American college football season

The 2001 Arizona State Sun Devils football team represented Arizona State University as a member of the Pacific-10 Conference (Pac-10) during the 2001 NCAA Division I-A football season.
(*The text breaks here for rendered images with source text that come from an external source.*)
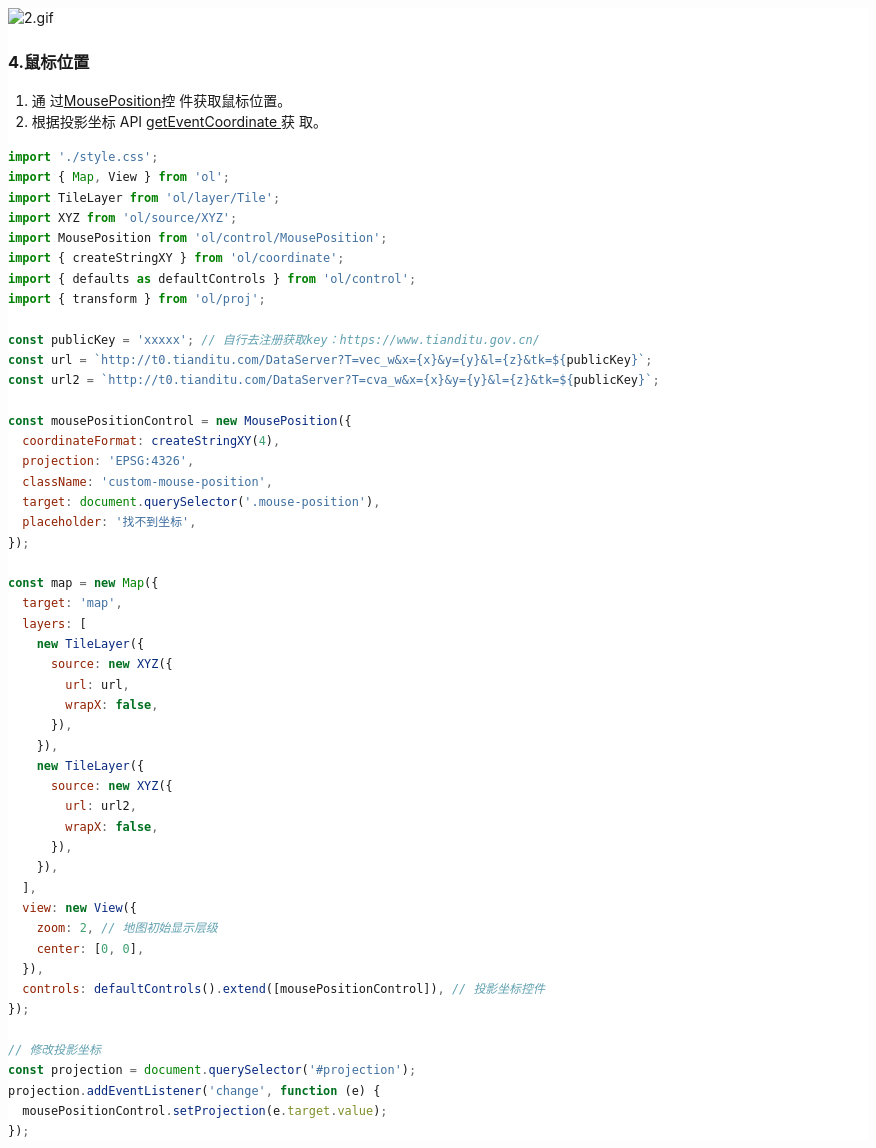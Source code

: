 
![2.gif](/assets/openalyers.assets/1666452140164-9bd3b055-56cd-40c0-a05a-8a7efbac6b8d.gif)

### 4.鼠标位置

1. 通
   过[MousePosition](https://openlayers.org/en/latest/apidoc/module-ol_control_MousePosition-MousePosition.html)控
   件获取鼠标位置。
2. 根据投影坐标 API
   [getEventCoordinate ](https://openlayers.org/en/latest/apidoc/module-ol_Map-Map.html#getEventCoordinate)获
   取。

```javascript
import './style.css';
import { Map, View } from 'ol';
import TileLayer from 'ol/layer/Tile';
import XYZ from 'ol/source/XYZ';
import MousePosition from 'ol/control/MousePosition';
import { createStringXY } from 'ol/coordinate';
import { defaults as defaultControls } from 'ol/control';
import { transform } from 'ol/proj';

const publicKey = 'xxxxx'; // 自行去注册获取key：https://www.tianditu.gov.cn/
const url = `http://t0.tianditu.com/DataServer?T=vec_w&x={x}&y={y}&l={z}&tk=${publicKey}`;
const url2 = `http://t0.tianditu.com/DataServer?T=cva_w&x={x}&y={y}&l={z}&tk=${publicKey}`;

const mousePositionControl = new MousePosition({
  coordinateFormat: createStringXY(4),
  projection: 'EPSG:4326',
  className: 'custom-mouse-position',
  target: document.querySelector('.mouse-position'),
  placeholder: '找不到坐标',
});

const map = new Map({
  target: 'map',
  layers: [
    new TileLayer({
      source: new XYZ({
        url: url,
        wrapX: false,
      }),
    }),
    new TileLayer({
      source: new XYZ({
        url: url2,
        wrapX: false,
      }),
    }),
  ],
  view: new View({
    zoom: 2, // 地图初始显示层级
    center: [0, 0],
  }),
  controls: defaultControls().extend([mousePositionControl]), // 投影坐标控件
});

// 修改投影坐标
const projection = document.querySelector('#projection');
projection.addEventListener('change', function (e) {
  mousePositionControl.setProjection(e.target.value);
});
```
Led by first-year head coach Dirk Koetter, the Sun Devils compiled an overall record of 4–7 with a mark of 1–7 in conference play, placing ninth in the Pac-10. The team played home games at Sun Devil Stadium in Tempe, Arizona.

==Schedule==

| Date | Time | Opponent | Site | TV | Result | Attendance |
| September 8 | 7:00 pm | San Diego State* | Sun Devil Stadium; Tempe, AZ; |  | W 38–7 | 54,071 |
| September 22 | 7:00 pm | at Stanford | Stanford Stadium; Stanford, CA; | FSNAZ | L 28–51 | 39,580 |
| September 29 | 7:00 pm | San Jose State* | Sun Devil Stadium; Tempe, AZ; | FSNAZ | W 53–15 | 45,528 |
| October 6 | 7:00 pm | Louisiana–Lafayette* | Sun Devil Stadium; Tempe, AZ; |  | W 63–27 | 38,118 |
| October 13 | 3:30 pm | at USC | Los Angeles Memorial Coliseum; Los Angeles, CA; | FSN | L 17–48 | 43,508 |
| October 20 | 7:00 pm | Oregon State | Sun Devil Stadium; Tempe, AZ; |  | W 41–24 | 54,114 |
| October 27 | 7:15 pm | No. 13 Washington | Sun Devil Stadium; Tempe, AZ; | FSN | L 31–33 | 50,106 |
| November 3 | 8:15 pm | at No. 8 Oregon | Autzen Stadium; Eugene, OR; | FSN | L 24–42 | 46,064 |
| November 10 | 4:30 pm | No. 11 Washington State | Sun Devil Stadium; Tempe, AZ; | FSN | L 16–28 | 47,229 |
| November 22 | 1:00 pm | Arizona | Sun Devil Stadium; Tempe, AZ (rivalry); | FSN | L 21–34 | 55,831 |
| December 1 | 3:00 pm | at UCLA | Rose Bowl; Pasadena, CA; | FSNAZ | L 42–52 | 45,271 |
*Non-conference game; Homecoming; Rankings from AP Poll released prior to the game; All times are in Mountain time;

==Game summaries==

===Oregon State===

- Delvon Flowers 23 Rush, 226 Yds (sixth highest in school history)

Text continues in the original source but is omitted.